The only element of Alarum's complete sound that doesn't always live up to expectations is the occasionally weak vocals. Mark Palfreyman's growls and screams could be a strong centerpiece to any contemporary metal band, but his melodic vocals aren't always as powerful. If there were one way Alarum could get even better, it would either be to add an additional vocalist or simply have Palfreyman develop his own voice a bit. Otherwise, Alarum have reached creative heights to which so many of their "technical" and "progressive" peers have aspired.

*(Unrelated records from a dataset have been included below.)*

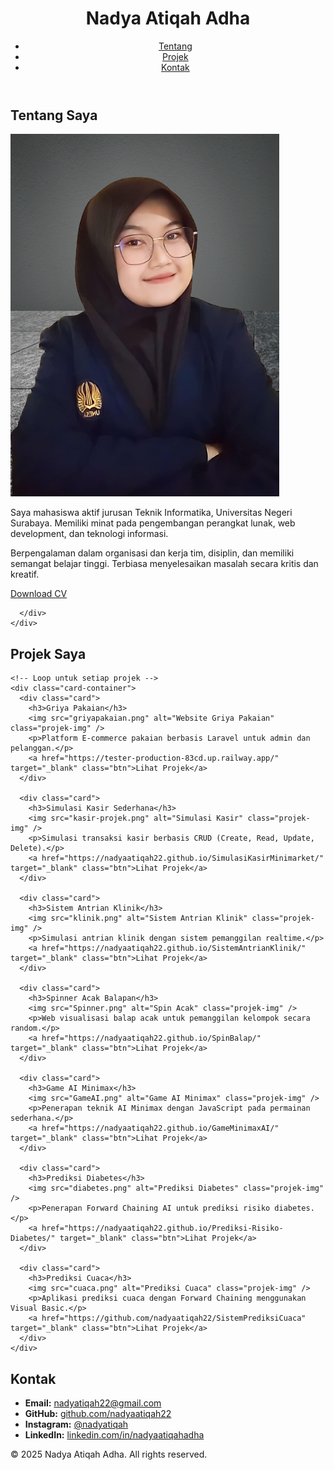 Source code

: <!DOCTYPE html>
<html lang="id">
<head>
  <meta charset="UTF-8" />
  <meta name="viewport" content="width=device-width, initial-scale=1.0" />
  <title>Nadya | Portofolio</title>
  <link rel="stylesheet" href="style.css" />

</head>
<body>
  <canvas id="star-canvas"></canvas>
  <header>
    <h1>Nadya Atiqah Adha</h1>
    <nav>
  <ul class="navbar">
    <li><a href="#tentang" class="nav-btn">Tentang</a></li> 
    <li><a href="#projek" class="nav-btn">Projek</a></li> 
    <li><a href="#kontak" class="nav-btn">Kontak</a></li>
  </ul>
</nav>

  </header>

  <section id="tentang" class="fade">
    <h2>Tentang Saya</h2>
    <div class="tentang-container">
      <img src="fotodiri.png" alt="Foto Nadya" class="foto-profil" />
      <div class="deskripsi">
        <p>Saya mahasiswa aktif jurusan Teknik Informatika, Universitas Negeri Surabaya. Memiliki minat pada pengembangan perangkat lunak, web development, dan teknologi informasi.</p>
        <p>Berpengalaman dalam organisasi dan kerja tim, disiplin, dan memiliki semangat belajar tinggi. Terbiasa menyelesaikan masalah secara kritis dan kreatif.</p>
        <a href="Nadya Atiqah Adha_CV.pdf" download class="btn download-btn">Download CV</a>

      </div>
    </div>
  </section>

  <section id="projek" class="fade">
    <h2>Projek Saya</h2>

    <!-- Loop untuk setiap projek -->
    <div class="card-container">
      <div class="card">
        <h3>Griya Pakaian</h3>
        <img src="griyapakaian.png" alt="Website Griya Pakaian" class="projek-img" />
        <p>Platform E-commerce pakaian berbasis Laravel untuk admin dan pelanggan.</p>
        <a href="https://tester-production-83cd.up.railway.app/" target="_blank" class="btn">Lihat Projek</a>
      </div>

      <div class="card">
        <h3>Simulasi Kasir Sederhana</h3>
        <img src="kasir-projek.png" alt="Simulasi Kasir" class="projek-img" />
        <p>Simulasi transaksi kasir berbasis CRUD (Create, Read, Update, Delete).</p>
        <a href="https://nadyaatiqah22.github.io/SimulasiKasirMinimarket/" target="_blank" class="btn">Lihat Projek</a>
      </div>

      <div class="card">
        <h3>Sistem Antrian Klinik</h3>
        <img src="klinik.png" alt="Sistem Antrian Klinik" class="projek-img" />
        <p>Simulasi antrian klinik dengan sistem pemanggilan realtime.</p>
        <a href="https://nadyaatiqah22.github.io/SistemAntrianKlinik/" target="_blank" class="btn">Lihat Projek</a>
      </div>

      <div class="card">
        <h3>Spinner Acak Balapan</h3>
        <img src="Spinner.png" alt="Spin Acak" class="projek-img" />
        <p>Web visualisasi balap acak untuk pemanggilan kelompok secara random.</p>
        <a href="https://nadyaatiqah22.github.io/SpinBalap/" target="_blank" class="btn">Lihat Projek</a>
      </div>

      <div class="card">
        <h3>Game AI Minimax</h3>
        <img src="GameAI.png" alt="Game AI Minimax" class="projek-img" />
        <p>Penerapan teknik AI Minimax dengan JavaScript pada permainan sederhana.</p>
        <a href="https://nadyaatiqah22.github.io/GameMinimaxAI/" target="_blank" class="btn">Lihat Projek</a>
      </div>

      <div class="card">
        <h3>Prediksi Diabetes</h3>
        <img src="diabetes.png" alt="Prediksi Diabetes" class="projek-img" />
        <p>Penerapan Forward Chaining AI untuk prediksi risiko diabetes.</p>
        <a href="https://nadyaatiqah22.github.io/Prediksi-Risiko-Diabetes/" target="_blank" class="btn">Lihat Projek</a>
      </div>

      <div class="card">
        <h3>Prediksi Cuaca</h3>
        <img src="cuaca.png" alt="Prediksi Cuaca" class="projek-img" />
        <p>Aplikasi prediksi cuaca dengan Forward Chaining menggunakan Visual Basic.</p>
        <a href="https://github.com/nadyaatiqah22/SistemPrediksiCuaca" target="_blank" class="btn">Lihat Projek</a>
      </div>
    </div>
  </section>

  <section id="kontak" class="fade">
    <h2>Kontak</h2>
    <ul class="kontak-list">
      <li><strong>Email:</strong> <a href="mailto:nadyatiqah22@gmail.com">nadyatiqah22@gmail.com</a></li>
      <li><strong>GitHub:</strong> <a href="https://github.com/nadyaatiqah22">github.com/nadyaatiqah22</a></li>
      <li><strong>Instagram:</strong> <a href="https://www.instagram.com/nadyatiqah">@nadyatiqah</a></li>
      <li><strong>LinkedIn:</strong> <a href="https://www.linkedin.com/in/nadyaatiqahadha/">linkedin.com/in/nadyaatiqahadha</a></li>
    </ul>
  </section>

  <footer>
    <p>© 2025 Nadya Atiqah Adha. All rights reserved.</p>
  </footer>

  <script src="script.js"></script>
</body>

</html>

Bottom Line: Alarum's Eventuality was one of the unsung triumphs of 2004. It arrived with very little fanfare but will hopefully be mentioned alongside progressive classics like Cynic's Focus when the evolution of metal is studied years from now. Alarum's Eventuality is both a great listen and a potential landmark album. If you have a love of metal and an understanding of music, Eventuality will floor you.

Comments
Ron_   posted 5/10/2005 5:39:27 AM
I cant get into this f*cking garbage at all
HB_Dad_   posted 1/28/2005 9:08:13 PM
Amazing shit! I fully agree with this review, EXCEPT about the aspects of the vocals that are bad. I think the clean vocals are fine (except the dual layering of them at times), but the growls sound like ass. I agree with another repliers Metallica comment totally. His growls give the songs a wierd unwanted 80's vibe to the songs. I would prefer a more gruff death-metal/metalcore style vocal for the metal stuff along the lines of the vocalist on the new Bury Your Dead. That style may be ever-pre
jon_   posted 1/26/2005 9:00:41 PM
i don't see the complaints about the mix... everything is extremely clean, the only complaint i may have is the vocals are bit up front and there could be more guitars but its definitely a decent recording. they are one of the very few bands today playing this style and IMO the best at it since CYNIC. the album gets alot better the more you listen to it and get to know it. i personally really like the clean vocals, the cleans are done better than the other vocal style. top notch disc.
anonymous   posted 1/26/2005 5:16:25 PM
Don't have the cd, but i've heard some really good songs by this band. But I'll have to agree with everybody else; The music is really good, but the vocals need a lot of work. In my opinion, I think the vocals sound too much like Matallica's.